→ **What to produce**
Return verbatim the run of lines that opens with the line holding "### **2. 构建CI任务**" and closes with the last line of the records.

Items from a data source
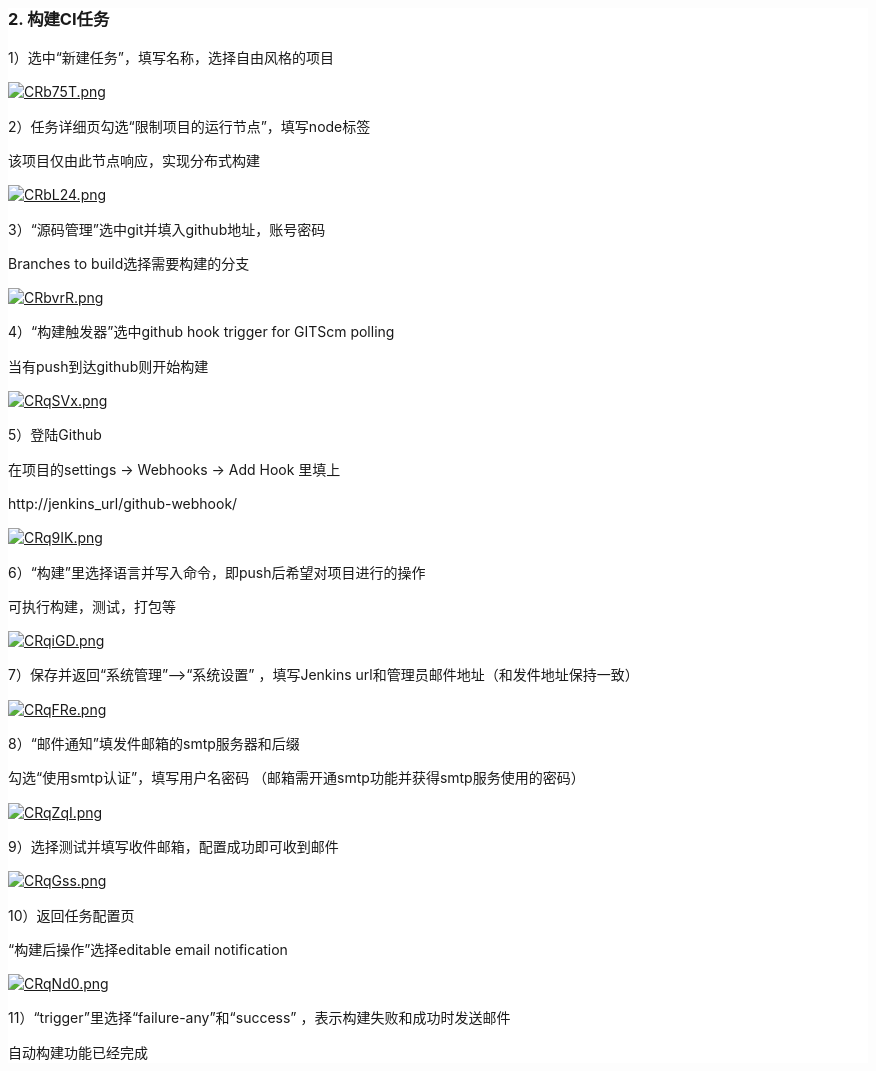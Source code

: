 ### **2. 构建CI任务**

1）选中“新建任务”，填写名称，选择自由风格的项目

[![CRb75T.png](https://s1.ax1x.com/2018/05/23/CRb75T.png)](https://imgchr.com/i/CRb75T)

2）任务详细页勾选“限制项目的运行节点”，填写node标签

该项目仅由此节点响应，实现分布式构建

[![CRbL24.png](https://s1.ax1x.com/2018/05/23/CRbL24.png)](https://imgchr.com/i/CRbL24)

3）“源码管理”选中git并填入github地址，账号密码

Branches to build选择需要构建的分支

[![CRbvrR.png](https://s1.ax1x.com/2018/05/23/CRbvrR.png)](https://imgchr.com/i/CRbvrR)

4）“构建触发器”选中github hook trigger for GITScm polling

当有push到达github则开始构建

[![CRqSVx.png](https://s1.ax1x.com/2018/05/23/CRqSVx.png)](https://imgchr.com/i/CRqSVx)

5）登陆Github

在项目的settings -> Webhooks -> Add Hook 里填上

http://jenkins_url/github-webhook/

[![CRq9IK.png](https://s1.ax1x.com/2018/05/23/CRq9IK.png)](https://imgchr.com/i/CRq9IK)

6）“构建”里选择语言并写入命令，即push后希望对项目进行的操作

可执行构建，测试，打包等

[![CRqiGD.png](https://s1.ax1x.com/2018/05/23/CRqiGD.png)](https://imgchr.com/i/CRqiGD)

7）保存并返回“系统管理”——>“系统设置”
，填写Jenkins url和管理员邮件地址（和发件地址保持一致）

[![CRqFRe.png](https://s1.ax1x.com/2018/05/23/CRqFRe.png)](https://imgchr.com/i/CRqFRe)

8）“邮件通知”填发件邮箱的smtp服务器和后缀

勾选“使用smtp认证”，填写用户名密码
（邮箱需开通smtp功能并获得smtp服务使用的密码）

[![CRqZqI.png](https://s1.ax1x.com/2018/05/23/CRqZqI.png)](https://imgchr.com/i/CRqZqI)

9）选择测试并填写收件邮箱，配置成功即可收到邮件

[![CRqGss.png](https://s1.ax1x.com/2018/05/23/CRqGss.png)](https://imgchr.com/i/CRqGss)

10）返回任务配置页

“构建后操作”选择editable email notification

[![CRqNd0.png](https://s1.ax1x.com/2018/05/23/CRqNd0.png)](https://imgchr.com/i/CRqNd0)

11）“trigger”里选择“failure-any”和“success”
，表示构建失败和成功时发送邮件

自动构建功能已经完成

→ **Answer to this exercise**
: ### **2. 构建CI任务**

1）选中“新建任务”，填写名称，选择自由风格的项目

[![CRb75T.png](https://s1.ax1x.com/2018/05/23/CRb75T.png)](https://imgchr.com/i/CRb75T)

2）任务详细页勾选“限制项目的运行节点”，填写node标签

该项目仅由此节点响应，实现分布式构建

[![CRbL24.png](https://s1.ax1x.com/2018/05/23/CRbL24.png)](https://imgchr.com/i/CRbL24)

3）“源码管理”选中git并填入github地址，账号密码

Branches to build选择需要构建的分支

[![CRbvrR.png](https://s1.ax1x.com/2018/05/23/CRbvrR.png)](https://imgchr.com/i/CRbvrR)

4）“构建触发器”选中github hook trigger for GITScm polling

当有push到达github则开始构建

[![CRqSVx.png](https://s1.ax1x.com/2018/05/23/CRqSVx.png)](https://imgchr.com/i/CRqSVx)

5）登陆Github

在项目的settings -> Webhooks -> Add Hook 里填上

http://jenkins_url/github-webhook/

[![CRq9IK.png](https://s1.ax1x.com/2018/05/23/CRq9IK.png)](https://imgchr.com/i/CRq9IK)

6）“构建”里选择语言并写入命令，即push后希望对项目进行的操作

可执行构建，测试，打包等

[![CRqiGD.png](https://s1.ax1x.com/2018/05/23/CRqiGD.png)](https://imgchr.com/i/CRqiGD)

7）保存并返回“系统管理”——>“系统设置”
，填写Jenkins url和管理员邮件地址（和发件地址保持一致）

[![CRqFRe.png](https://s1.ax1x.com/2018/05/23/CRqFRe.png)](https://imgchr.com/i/CRqFRe)

8）“邮件通知”填发件邮箱的smtp服务器和后缀

勾选“使用smtp认证”，填写用户名密码
（邮箱需开通smtp功能并获得smtp服务使用的密码）

[![CRqZqI.png](https://s1.ax1x.com/2018/05/23/CRqZqI.png)](https://imgchr.com/i/CRqZqI)

9）选择测试并填写收件邮箱，配置成功即可收到邮件

[![CRqGss.png](https://s1.ax1x.com/2018/05/23/CRqGss.png)](https://imgchr.com/i/CRqGss)

10）返回任务配置页

“构建后操作”选择editable email notification

[![CRqNd0.png](https://s1.ax1x.com/2018/05/23/CRqNd0.png)](https://imgchr.com/i/CRqNd0)

11）“trigger”里选择“failure-any”和“success”
，表示构建失败和成功时发送邮件

自动构建功能已经完成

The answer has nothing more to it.